2. A disciplina no Antigo Testamento. Desde Gênesis até Apocalipse vemos que o nosso Deus é Deus de ordem. Seja com o Seu povo Israel ou com a sua Igreja na terra, Ele tem revelado um padrão para o comportamento do Seu povo. Este padrão é para o nosso bem e para o bem da Sua obra na terra e se um de seus filhos desviar-se desta ordem, Deus o corrige (Eis que bem-aventurado é o homem a quem Deus castiga; não desprezes, pois, o castigo do Todo-Poderoso. Jó 5.17). Nesta exortação que Elifaz dirige a Jó, ele inicia um com um correto pensamento, mas na sua conclusão seu pensamento está direcionado à conclusão de que se Deus repreende uma pessoa e ela corresponde devidamente, Deus a livrará de todos os seus males e aflições. O autor de Hebreus refuta essa idéia enganosa, ao declarar que alguns dos maiores heróis da fé, do Antigo Testamento, foram perseguidos, despojados de todos os seus bens, afligidos, maltratados e até mesmo mortos. Esses justos nunca experimentaram total livramento nesta vida (Hb 11.36-39). Note que não há na Bíblia ensinamento que Deus eliminará da nossa vida todas as aflições e sofrimentos. Os santos nem sempre são poupados de sofrimentos nesta vida. Note que, pela fé, alguns ‘escaparam do fio da espada’ e, também pela fé, alguns foram ‘mortos a fio de espada’ (Hb 11.34, 37).
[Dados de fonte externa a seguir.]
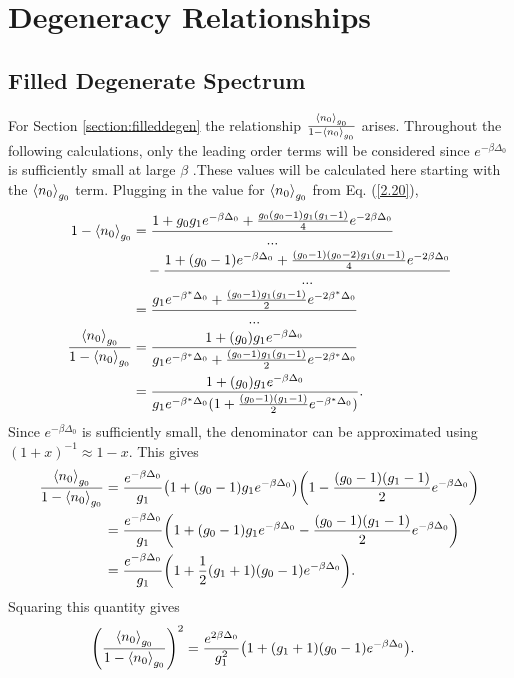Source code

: \chapter{Degeneracy Relationships}
\section{Filled Degenerate Spectrum}\label{section:c1}
For Section \ref{section:filleddegen} the relationship $\frac{\left<{n_0}\right>_{g_0}}{1-\left<{n_0}\right>_{g_0}}$ arises. Throughout the following calculations, only the leading order terms will be considered since $e^{-\beta\Delta_0}$ is sufficiently small at large $\beta$ .These values will be calculated here starting with the $\left<{n_0}\right>_{g_0}$ term. Plugging in the value for $\left<{n_0}\right>_{g_0}$ from Eq. (\ref{2.20}),
\begin{align}
    1-\avg{n_0}_{g_0}&=\frac{1+g_0g_1e^{-\beta\Delta_0}+\frac{g_0(g_0-1)g_1(g_1-1)}{4}e^{-2\beta\Delta_0}}{...}\nonumber\\
    & \ \ \ -\frac{1+(g_0-1)e^{-\beta\Delta_0}+\frac{(g_0-1)(g_0-2)g_1(g_1-1)}{4} e^{-2\beta\Delta_0}}{...}\nonumber\\
    &=\frac{g_1e^{-\beta^*\Delta_0}+\frac{(g_0-1)g_1(g_1-1)}{2}e^{-2\beta^*\Delta_0}}{...}\\
    \frac{\avg{n_0}_{g_0}}{1-\avg{n_0}_{g_0}}&=\frac{1+(g_0)g_1 e^{-\beta\Delta_0}}{g_1e^{-\beta^*\Delta_0}+\frac{(g_0-1)g_1(g_1-1)}{2}e^{-2\beta^*\Delta_0}}\nonumber\\
    &=\frac{1+(g_0)g_1 e^{-\beta\Delta_0}}{g_1e^{-\beta^*\Delta_0}(1+\frac{(g_0-1)(g_1-1)}{2}e^{-\beta^*\Delta_0})}.
\end{align}
Since $e^{-\beta\Delta_0}$ is sufficiently small, the denominator can be approximated using $(1+x)^{-1}\approx 1-x$. This gives
\begin{align}
    \frac{\left<{n_0}\right>_{g_0}}{1-\left<{n_0}\right>_{g_0}}&=\frac{e^{-\beta\Delta_0}}{g_1}\qty(1+(g_0-1)g_1e^{-\beta\Delta_0})\qty(1-\frac{(g_0-1)(g_1-1)}{2}e^{-\beta\Delta_0})\nonumber\\
    &=\frac{e^{-\beta\Delta_0}}{g_1} \qty(1+(g_0-1)g_1e^{-\beta\Delta_0}-\frac{(g_0-1)(g_1-1)}{2}e^{-\beta\Delta_0})\nonumber\\
    &=\frac{e^{-\beta\Delta_0}}{g_1} \qty(1+\frac{1}{2}(g_1+1)(g_0-1) e^{-\beta\Delta_0}).
\end{align} 
Squaring this quantity gives
\begin{align}
    \qty(\frac{\left<{n_0}\right>_{g_0}}{1-\left<{n_0}\right>_{g_0}})^2&=\frac{e^{2\beta\Delta_0}}{g_1^2}\qty(1+(g_1+1)(g_0-1)e^{-\beta\Delta_0}).
\end{align}

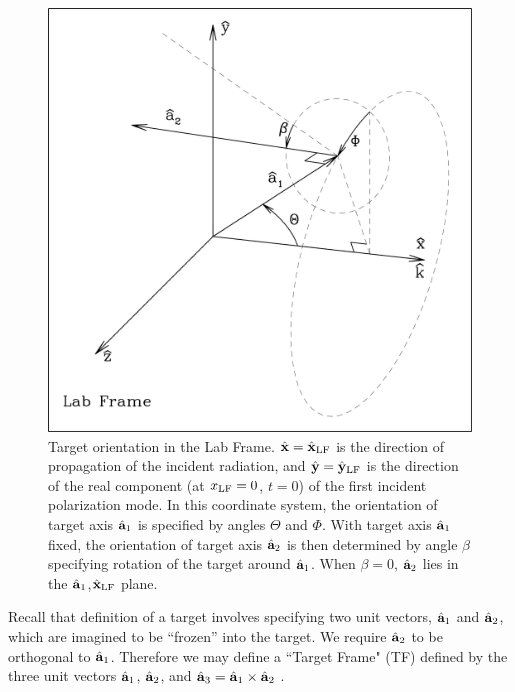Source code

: \begin{figure}[h]
\begin{center}
\vspace*{-0.9cm}
\includegraphics[width=12.cm]{f6.png}
\vspace*{-2.2cm}
\caption{\label{fig:target_orientation}
         \footnotesize
        Target orientation in the Lab Frame.  ${\hat{\bf x}}=\hat{\bf x}_{\rm LF}$ is the
	direction of propagation of the incident radiation, and ${\hat{\bf
	y}}=\hat{\bf y}_{\rm LF}$ is the direction of the real component (at $x_{\rm LF}=0$, $t=0$)
	of the first incident
	polarization mode.  In this coordinate system, the orientation of
	target axis ${\hat{\bf a}}_1$ is specified by angles $\Theta$ and
	$\Phi$.  With target axis ${\hat{\bf a}}_1$ fixed, the orientation of
	target axis ${\hat{\bf a}}_2$ is then determined by angle $\beta$
	specifying rotation of the target around ${\hat{\bf a}}_1$.  When
	$\beta=0$, ${\hat{\bf a}}_2$ lies in the ${\hat{\bf a}}_1$,$\hat{\bf x}_{\rm LF}$
	plane.
	}
\end{center}
\end{figure}

Recall that definition of a target involves specifying two unit
vectors, ${\hat{\bf a}}_1$ and ${\hat{\bf a}}_2$, which are imagined
to be ``frozen'' into the target.  We require ${\hat{\bf a}}_2$ to be
orthogonal to ${\hat{\bf a}}_1$.  Therefore we may define a ``Target
Frame" (TF) defined by the three unit vectors ${\hat{\bf a}}_1$,
${\hat{\bf a}}_2$, and ${\hat{\bf a}}_3 = {\hat{\bf a}}_1 \times
{\hat{\bf a}}_2$ .

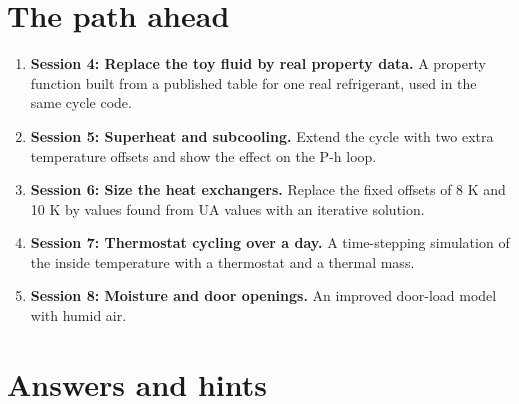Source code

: \documentclass[11pt,a4paper]{article}
\begin{document}
\section{The path ahead}
\begin{enumerate}[nosep]
\item \textbf{Session 4: Replace the toy fluid by real property data.} A property function built from a published table for one real refrigerant, used in the same cycle code.
\item \textbf{Session 5: Superheat and subcooling.} Extend the cycle with two extra temperature offsets and show the effect on the P-h loop.
\item \textbf{Session 6: Size the heat exchangers.} Replace the fixed offsets of 8 K and 10 K by values found from UA values with an iterative solution.
\item \textbf{Session 7: Thermostat cycling over a day.} A time-stepping simulation of the inside temperature with a thermostat and a thermal mass.
\item \textbf{Session 8: Moisture and door openings.} An improved door-load model with humid air.
\end{enumerate}

\section{Answers and hints}
\end{document}
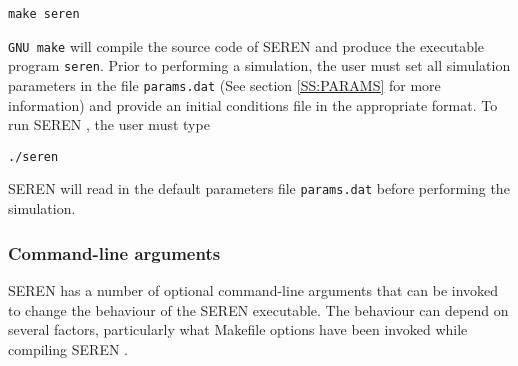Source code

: \documentclass[a4paper]{article}
\newcommand{\NAME}{SEREN }
\newcommand{\var}[1]{\texttt{#1}}
\begin{document}
\var{make seren} \newline

\noindent \var{GNU make} will compile the source code of \NAME and produce the executable program \var{seren}.  Prior to performing a simulation, the user must set all simulation parameters in the file \var{params.dat} (See section \ref{SS:PARAMS} for more information) and provide an initial conditions file in the appropriate format. To run \NAME, the user must type \newline 

\var{./seren} \newline

\noindent \NAME will read in the default parameters file \var{params.dat} before performing the simulation.




\subsubsection{Command-line arguments}
\NAME has a number of optional command-line arguments that can be invoked to change the behaviour of the \NAME executable.  The behaviour can depend on several factors, particularly what Makefile options have been invoked while compiling \NAME.
\end{document}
Na contra-mão de Elifaz, Salomão afirma que ‘o que aborrece a repreensão é um bruto’(Pv 12.1). Há ocasiões no decorrer de toda a nossa existência em que precisamos de repreensão e de correção. O orgulhoso detesta ser advertido, mas o humilde acolherá com naturalidade a crítica, e dela tirará proveito; o reverente temor do poder, majestade e santidade de Deus produzirá em nosso homem interior um santo temor em não transgredir a sua vontade revelada. Uma tal reverência é essencial para se obter um coração sábio. No Novo Testamento aprendemos que o sincero temor do Senhor em nosso coração será acompanhado pelo consolo do Espírito Santo.
3. A disciplina no Novo Testamento. É notável que na primeira referência no Novo Testamento sobre a Igreja local (Mt 18:15-17), e também na última (Ap 3:19), o assunto é sobre a necessidade de disciplina na Igreja local. Mesmo quando os apóstolos estavam na terra havia necessidade de disciplina nas igrejas, e esta foi muito severa, como quando Ananias e Safira morreram em Jerusalém por causa da sua mentira (At 5.1-11). Deus não tolera pecado na igreja. Também nas cartas de Paulo há muito escrito sobre este assunto. Mesmo Tessalônica, que foi chamada de ‘modelo para todos os crentes da Macedônia e da Acaia’ (1Ts 1.7) tinha problemas também (1Ts 5.14 e 2Ts 3.6). A severidade como Deus tratou com Ananias e Safira levou a um aumento de humildade, reverência e temor do povo para com um Deus santo. Sem o devido temor do Deus santo e da sua ira contra o pecado, o povo de Deus voltará, em pouco tempo, aos caminhos ímpios do mundo, cessará de experimentar o derramamento do Espírito e a presença milagrosa de Deus e então lhe será cortado o fluxo da graça divina. Este é um elemento essencial da fé neotestamentária e do cristianismo bíblico hoje em dia. Muitos leitores da Bíblia ficam perplexos com esse juízo tão duro, vindo da parte de Deus. Alguns expositores têm procurado atenuar a narrativa com interpretações inconsistentes, considerando este registro um exagero por parte do ‘historiador’ Lucas, mas o fato acontece como está relatado. Lembremos que a narrativa de Atos não está encerrada e Deus não muda, ainda que o juízo de Deus nem sempre se manifesta dessa maneira, e por isso mesmo ainda não levamos a sério a obra do Senhor. Muitos estão a praticar coisas até mais graves, no entanto, Deus ainda está dando a oportunidade para a reconciliação.
SINÓPSE DO TÓPICO (1)
Tanto no Antigo como no Novo Testamento a disciplina orienta e evita que o erro torne-se repetitivo.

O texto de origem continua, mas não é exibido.